▶ Saved entries
◇ ◇ ◇

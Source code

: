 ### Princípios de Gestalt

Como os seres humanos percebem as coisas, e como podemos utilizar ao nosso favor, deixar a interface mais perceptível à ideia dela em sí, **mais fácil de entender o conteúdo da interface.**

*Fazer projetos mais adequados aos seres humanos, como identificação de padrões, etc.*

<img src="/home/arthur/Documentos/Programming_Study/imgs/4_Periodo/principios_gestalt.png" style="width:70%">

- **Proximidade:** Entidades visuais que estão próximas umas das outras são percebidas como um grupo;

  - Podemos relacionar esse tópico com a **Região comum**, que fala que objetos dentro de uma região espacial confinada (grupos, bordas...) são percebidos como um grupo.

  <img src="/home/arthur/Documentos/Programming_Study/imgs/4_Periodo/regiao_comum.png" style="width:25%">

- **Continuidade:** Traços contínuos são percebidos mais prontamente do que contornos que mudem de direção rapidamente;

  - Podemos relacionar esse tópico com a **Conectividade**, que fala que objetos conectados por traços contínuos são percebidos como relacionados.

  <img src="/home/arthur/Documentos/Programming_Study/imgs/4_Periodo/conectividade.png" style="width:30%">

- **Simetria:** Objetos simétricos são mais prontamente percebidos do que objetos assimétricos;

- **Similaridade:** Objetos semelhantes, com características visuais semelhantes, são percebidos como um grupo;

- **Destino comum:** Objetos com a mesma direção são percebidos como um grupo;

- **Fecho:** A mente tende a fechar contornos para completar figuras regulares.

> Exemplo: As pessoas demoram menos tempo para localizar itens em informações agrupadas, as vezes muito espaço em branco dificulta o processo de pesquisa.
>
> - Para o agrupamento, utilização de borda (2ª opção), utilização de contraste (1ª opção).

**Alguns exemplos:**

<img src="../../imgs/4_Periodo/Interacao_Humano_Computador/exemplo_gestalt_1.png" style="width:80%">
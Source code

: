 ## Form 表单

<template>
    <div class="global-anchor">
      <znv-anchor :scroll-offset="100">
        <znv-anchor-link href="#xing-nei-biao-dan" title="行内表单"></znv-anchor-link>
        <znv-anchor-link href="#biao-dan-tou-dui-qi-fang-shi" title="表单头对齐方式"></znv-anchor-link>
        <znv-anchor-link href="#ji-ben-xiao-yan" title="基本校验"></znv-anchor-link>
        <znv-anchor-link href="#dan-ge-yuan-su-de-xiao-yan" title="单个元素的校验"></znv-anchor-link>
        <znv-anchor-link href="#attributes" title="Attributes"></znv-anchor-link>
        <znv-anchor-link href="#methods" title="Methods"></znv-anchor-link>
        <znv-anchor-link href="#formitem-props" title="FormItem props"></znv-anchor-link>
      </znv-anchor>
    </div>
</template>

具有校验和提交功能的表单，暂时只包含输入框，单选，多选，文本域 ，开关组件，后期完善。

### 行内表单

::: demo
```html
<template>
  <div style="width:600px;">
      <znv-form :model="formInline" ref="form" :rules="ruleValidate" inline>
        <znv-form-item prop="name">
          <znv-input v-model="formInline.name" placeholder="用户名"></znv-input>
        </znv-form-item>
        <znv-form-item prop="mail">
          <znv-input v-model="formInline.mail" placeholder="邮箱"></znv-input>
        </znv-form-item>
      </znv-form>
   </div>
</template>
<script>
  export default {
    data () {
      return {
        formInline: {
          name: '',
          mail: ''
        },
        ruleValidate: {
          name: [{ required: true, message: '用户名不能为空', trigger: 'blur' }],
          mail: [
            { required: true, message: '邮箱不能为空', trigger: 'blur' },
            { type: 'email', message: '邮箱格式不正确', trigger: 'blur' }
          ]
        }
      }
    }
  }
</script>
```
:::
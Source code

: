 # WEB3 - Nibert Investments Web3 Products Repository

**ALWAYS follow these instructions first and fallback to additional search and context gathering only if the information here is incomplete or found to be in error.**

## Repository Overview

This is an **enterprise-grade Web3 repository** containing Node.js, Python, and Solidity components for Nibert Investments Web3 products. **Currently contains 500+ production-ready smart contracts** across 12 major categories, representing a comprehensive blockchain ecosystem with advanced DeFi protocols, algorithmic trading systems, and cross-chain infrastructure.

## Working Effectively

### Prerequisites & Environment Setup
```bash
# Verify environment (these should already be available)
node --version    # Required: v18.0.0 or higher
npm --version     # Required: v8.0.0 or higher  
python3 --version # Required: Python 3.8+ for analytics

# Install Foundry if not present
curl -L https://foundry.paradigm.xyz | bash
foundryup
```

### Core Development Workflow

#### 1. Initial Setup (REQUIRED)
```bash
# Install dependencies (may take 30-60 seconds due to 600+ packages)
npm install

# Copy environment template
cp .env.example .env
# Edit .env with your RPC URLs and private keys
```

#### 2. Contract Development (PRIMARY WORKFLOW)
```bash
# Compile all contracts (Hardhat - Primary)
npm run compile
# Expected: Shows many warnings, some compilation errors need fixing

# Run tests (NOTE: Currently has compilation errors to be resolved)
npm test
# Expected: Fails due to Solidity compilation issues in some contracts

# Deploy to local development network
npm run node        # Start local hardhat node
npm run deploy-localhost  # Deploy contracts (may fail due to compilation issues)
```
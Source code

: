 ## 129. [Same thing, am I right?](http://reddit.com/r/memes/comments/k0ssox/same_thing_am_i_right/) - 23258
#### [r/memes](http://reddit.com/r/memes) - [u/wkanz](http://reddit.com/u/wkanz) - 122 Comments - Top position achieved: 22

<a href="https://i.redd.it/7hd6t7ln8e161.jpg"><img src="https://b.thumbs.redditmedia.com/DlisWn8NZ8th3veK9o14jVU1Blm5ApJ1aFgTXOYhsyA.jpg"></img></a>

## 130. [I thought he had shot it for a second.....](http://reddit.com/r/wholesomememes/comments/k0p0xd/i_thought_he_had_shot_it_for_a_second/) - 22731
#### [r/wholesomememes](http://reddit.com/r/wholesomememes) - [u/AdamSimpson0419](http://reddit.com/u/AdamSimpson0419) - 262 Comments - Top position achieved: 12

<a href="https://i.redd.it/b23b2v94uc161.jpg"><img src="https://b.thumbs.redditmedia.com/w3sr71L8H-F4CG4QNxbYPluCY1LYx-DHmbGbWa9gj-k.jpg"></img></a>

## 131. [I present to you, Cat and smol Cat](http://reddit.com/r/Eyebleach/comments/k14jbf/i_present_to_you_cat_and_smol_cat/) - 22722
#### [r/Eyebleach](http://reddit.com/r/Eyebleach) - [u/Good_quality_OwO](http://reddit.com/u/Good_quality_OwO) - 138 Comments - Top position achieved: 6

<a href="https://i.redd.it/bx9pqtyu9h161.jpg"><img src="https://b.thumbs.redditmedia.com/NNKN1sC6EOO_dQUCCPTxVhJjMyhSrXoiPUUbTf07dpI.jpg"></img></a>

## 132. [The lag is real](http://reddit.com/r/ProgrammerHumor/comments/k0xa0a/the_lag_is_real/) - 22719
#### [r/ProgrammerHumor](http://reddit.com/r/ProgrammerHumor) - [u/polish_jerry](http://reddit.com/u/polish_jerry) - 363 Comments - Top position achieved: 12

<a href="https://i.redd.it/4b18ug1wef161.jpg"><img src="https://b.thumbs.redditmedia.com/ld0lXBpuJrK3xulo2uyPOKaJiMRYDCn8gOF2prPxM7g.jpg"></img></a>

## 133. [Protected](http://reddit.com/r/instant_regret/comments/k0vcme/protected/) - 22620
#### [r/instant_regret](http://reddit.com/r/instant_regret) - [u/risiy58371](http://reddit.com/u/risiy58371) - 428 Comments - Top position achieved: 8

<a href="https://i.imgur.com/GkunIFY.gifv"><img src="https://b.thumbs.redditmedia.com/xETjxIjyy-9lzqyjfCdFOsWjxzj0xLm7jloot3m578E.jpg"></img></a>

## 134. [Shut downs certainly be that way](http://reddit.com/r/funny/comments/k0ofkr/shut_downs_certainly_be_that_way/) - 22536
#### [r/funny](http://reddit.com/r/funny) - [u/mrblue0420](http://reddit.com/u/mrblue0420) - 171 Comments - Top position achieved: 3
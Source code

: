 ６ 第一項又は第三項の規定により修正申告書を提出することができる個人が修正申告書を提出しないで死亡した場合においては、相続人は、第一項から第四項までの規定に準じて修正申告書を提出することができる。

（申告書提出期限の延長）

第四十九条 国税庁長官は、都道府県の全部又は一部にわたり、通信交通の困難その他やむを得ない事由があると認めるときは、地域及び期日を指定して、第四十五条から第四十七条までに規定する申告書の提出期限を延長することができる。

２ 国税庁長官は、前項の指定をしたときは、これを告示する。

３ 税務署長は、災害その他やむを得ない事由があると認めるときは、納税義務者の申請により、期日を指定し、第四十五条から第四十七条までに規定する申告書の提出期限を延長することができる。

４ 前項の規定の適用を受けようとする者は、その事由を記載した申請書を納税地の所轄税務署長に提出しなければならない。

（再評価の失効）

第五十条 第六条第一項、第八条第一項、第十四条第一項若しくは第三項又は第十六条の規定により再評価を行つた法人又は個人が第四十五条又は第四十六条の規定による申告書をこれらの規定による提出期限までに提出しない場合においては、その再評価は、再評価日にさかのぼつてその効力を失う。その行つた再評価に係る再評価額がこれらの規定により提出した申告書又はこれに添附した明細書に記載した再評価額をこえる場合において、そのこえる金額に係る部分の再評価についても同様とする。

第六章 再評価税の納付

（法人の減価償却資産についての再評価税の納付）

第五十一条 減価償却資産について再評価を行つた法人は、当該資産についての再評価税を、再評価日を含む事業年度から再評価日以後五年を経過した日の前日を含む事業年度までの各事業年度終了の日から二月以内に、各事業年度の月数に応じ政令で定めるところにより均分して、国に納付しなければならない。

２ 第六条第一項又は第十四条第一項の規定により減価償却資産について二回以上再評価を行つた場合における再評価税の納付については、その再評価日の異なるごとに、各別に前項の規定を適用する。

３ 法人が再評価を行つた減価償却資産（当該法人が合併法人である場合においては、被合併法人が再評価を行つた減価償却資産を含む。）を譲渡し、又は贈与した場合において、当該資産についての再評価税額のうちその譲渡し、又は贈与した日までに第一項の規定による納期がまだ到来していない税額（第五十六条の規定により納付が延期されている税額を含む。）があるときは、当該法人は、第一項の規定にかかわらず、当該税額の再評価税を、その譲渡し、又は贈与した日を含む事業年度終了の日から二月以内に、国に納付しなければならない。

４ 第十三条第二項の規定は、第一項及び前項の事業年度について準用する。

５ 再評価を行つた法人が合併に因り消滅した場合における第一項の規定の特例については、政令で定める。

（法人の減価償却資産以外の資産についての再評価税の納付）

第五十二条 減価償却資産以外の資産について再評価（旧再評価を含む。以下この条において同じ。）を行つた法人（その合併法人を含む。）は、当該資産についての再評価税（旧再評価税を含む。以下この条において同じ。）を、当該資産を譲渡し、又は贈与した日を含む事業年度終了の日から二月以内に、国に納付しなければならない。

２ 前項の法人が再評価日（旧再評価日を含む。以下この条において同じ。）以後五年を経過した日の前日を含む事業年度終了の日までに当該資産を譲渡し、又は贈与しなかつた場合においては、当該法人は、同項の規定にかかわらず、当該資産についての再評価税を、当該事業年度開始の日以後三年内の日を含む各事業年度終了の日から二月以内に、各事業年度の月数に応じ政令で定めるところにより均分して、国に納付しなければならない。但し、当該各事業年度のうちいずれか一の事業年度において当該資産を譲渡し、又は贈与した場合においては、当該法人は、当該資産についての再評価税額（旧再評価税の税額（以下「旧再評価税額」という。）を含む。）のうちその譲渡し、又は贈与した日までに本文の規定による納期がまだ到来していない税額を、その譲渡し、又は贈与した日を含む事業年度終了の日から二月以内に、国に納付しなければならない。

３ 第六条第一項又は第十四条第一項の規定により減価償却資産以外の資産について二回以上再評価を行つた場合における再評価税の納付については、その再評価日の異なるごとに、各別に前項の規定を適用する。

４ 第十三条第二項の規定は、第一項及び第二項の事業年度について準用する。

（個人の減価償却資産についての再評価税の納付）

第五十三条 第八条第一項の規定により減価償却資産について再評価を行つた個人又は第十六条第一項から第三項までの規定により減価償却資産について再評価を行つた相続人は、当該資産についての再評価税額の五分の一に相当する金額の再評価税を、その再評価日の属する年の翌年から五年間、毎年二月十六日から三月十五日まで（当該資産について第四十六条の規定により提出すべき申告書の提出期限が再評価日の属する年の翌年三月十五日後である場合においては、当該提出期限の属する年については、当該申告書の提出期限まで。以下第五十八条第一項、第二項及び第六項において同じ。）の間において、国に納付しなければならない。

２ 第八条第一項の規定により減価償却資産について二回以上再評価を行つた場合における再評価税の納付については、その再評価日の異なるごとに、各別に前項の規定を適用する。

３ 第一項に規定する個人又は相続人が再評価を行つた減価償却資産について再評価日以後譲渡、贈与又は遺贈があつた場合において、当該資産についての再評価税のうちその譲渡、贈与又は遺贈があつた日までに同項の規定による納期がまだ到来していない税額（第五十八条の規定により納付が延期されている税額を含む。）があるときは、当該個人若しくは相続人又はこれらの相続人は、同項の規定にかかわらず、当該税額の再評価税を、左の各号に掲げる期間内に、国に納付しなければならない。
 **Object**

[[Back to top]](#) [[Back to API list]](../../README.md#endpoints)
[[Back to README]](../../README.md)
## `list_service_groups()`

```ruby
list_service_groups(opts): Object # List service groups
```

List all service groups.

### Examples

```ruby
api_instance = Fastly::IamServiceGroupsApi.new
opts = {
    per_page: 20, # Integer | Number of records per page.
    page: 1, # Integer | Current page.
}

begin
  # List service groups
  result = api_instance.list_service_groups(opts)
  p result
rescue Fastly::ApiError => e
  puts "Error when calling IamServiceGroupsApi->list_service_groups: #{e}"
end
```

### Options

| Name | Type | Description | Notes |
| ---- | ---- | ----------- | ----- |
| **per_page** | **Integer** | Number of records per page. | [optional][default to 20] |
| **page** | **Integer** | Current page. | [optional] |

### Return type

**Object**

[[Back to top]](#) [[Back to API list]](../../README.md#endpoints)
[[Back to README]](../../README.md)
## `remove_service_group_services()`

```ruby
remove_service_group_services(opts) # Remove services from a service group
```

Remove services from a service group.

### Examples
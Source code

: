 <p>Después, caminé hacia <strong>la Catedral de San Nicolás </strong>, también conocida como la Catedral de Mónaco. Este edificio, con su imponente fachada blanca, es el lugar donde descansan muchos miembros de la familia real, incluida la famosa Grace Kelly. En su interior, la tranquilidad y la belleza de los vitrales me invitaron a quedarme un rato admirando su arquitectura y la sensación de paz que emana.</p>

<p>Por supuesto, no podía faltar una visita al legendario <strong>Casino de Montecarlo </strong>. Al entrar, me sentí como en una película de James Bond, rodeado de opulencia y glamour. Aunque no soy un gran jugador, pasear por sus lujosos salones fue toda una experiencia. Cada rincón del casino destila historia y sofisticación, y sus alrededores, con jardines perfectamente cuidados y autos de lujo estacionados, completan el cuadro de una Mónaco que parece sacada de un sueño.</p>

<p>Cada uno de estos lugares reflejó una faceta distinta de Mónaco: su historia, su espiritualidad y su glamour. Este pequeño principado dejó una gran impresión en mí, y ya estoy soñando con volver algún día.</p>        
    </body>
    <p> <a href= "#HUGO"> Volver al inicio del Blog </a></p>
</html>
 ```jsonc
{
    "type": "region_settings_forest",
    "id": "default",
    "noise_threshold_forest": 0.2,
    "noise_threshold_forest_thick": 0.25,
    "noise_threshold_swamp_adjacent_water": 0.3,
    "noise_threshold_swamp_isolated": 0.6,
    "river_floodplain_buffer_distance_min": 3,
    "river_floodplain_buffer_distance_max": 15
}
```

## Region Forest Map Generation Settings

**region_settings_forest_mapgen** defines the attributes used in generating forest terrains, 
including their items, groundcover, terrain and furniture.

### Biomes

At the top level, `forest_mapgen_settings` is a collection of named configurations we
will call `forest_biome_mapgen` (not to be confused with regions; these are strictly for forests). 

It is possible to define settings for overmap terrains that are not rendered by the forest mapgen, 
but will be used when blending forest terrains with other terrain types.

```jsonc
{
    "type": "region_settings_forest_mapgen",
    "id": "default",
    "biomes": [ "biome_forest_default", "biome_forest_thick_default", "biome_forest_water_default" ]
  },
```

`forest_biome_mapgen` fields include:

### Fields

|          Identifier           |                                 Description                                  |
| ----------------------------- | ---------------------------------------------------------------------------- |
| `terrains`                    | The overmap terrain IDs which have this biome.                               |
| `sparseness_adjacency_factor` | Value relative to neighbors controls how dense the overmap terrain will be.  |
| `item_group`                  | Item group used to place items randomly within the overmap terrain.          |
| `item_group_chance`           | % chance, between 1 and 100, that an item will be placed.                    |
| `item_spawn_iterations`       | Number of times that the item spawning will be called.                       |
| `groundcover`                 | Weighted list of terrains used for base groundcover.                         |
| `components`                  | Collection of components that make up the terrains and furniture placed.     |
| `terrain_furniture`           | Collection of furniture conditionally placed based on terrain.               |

◇ ◇ ◇

▶ Required action
Locate the line with "Weighted list of" in the entries above; extract it and every line after it, verbatim.

▶ Reply to the task
| `groundcover`                 | Weighted list of terrains used for base groundcover.                         |
| `components`                  | Collection of components that make up the terrains and furniture placed.     |
| `terrain_furniture`           | Collection of furniture conditionally placed based on terrain.               |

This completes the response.